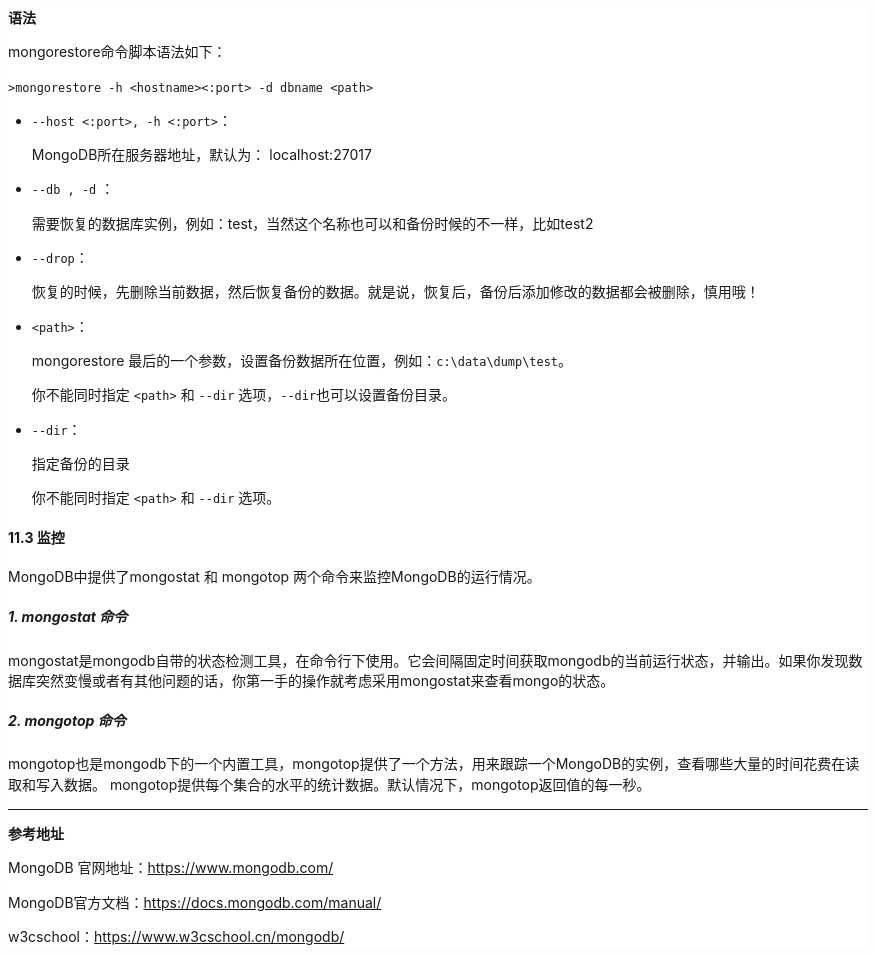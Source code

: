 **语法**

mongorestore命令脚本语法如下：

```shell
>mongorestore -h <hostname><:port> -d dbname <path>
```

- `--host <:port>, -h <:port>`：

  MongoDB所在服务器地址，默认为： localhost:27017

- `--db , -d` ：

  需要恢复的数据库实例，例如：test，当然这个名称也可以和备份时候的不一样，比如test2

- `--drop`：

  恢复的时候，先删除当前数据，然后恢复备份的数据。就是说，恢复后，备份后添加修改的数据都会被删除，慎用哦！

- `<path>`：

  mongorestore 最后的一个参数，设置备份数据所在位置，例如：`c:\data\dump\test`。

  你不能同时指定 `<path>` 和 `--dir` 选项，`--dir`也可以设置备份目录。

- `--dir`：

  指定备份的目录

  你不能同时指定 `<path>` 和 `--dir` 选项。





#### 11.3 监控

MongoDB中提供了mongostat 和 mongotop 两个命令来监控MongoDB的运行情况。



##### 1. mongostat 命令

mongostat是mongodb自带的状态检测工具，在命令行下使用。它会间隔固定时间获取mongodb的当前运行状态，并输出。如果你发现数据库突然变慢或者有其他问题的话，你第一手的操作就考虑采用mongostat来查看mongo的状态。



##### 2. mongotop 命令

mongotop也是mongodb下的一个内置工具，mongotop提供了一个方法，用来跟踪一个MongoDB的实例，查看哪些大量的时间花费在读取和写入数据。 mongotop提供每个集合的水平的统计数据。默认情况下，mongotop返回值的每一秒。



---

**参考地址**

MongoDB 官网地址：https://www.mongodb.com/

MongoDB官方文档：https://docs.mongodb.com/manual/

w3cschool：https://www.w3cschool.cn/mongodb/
════════
Print the material above word for word, and keep the pictures out of it.

Source code

: **语法**

mongorestore命令脚本语法如下：

```shell
>mongorestore -h <hostname><:port> -d dbname <path>
```

- `--host <:port>, -h <:port>`：

  MongoDB所在服务器地址，默认为： localhost:27017

- `--db , -d` ：

  需要恢复的数据库实例，例如：test，当然这个名称也可以和备份时候的不一样，比如test2

- `--drop`：

  恢复的时候，先删除当前数据，然后恢复备份的数据。就是说，恢复后，备份后添加修改的数据都会被删除，慎用哦！

- `<path>`：

  mongorestore 最后的一个参数，设置备份数据所在位置，例如：`c:\data\dump\test`。

  你不能同时指定 `<path>` 和 `--dir` 选项，`--dir`也可以设置备份目录。

- `--dir`：

  指定备份的目录

  你不能同时指定 `<path>` 和 `--dir` 选项。





#### 11.3 监控

MongoDB中提供了mongostat 和 mongotop 两个命令来监控MongoDB的运行情况。



##### 1. mongostat 命令

mongostat是mongodb自带的状态检测工具，在命令行下使用。它会间隔固定时间获取mongodb的当前运行状态，并输出。如果你发现数据库突然变慢或者有其他问题的话，你第一手的操作就考虑采用mongostat来查看mongo的状态。



##### 2. mongotop 命令

mongotop也是mongodb下的一个内置工具，mongotop提供了一个方法，用来跟踪一个MongoDB的实例，查看哪些大量的时间花费在读取和写入数据。 mongotop提供每个集合的水平的统计数据。默认情况下，mongotop返回值的每一秒。



---

**参考地址**

MongoDB 官网地址：https://www.mongodb.com/

MongoDB官方文档：https://docs.mongodb.com/manual/

w3cschool：https://www.w3cschool.cn/mongodb/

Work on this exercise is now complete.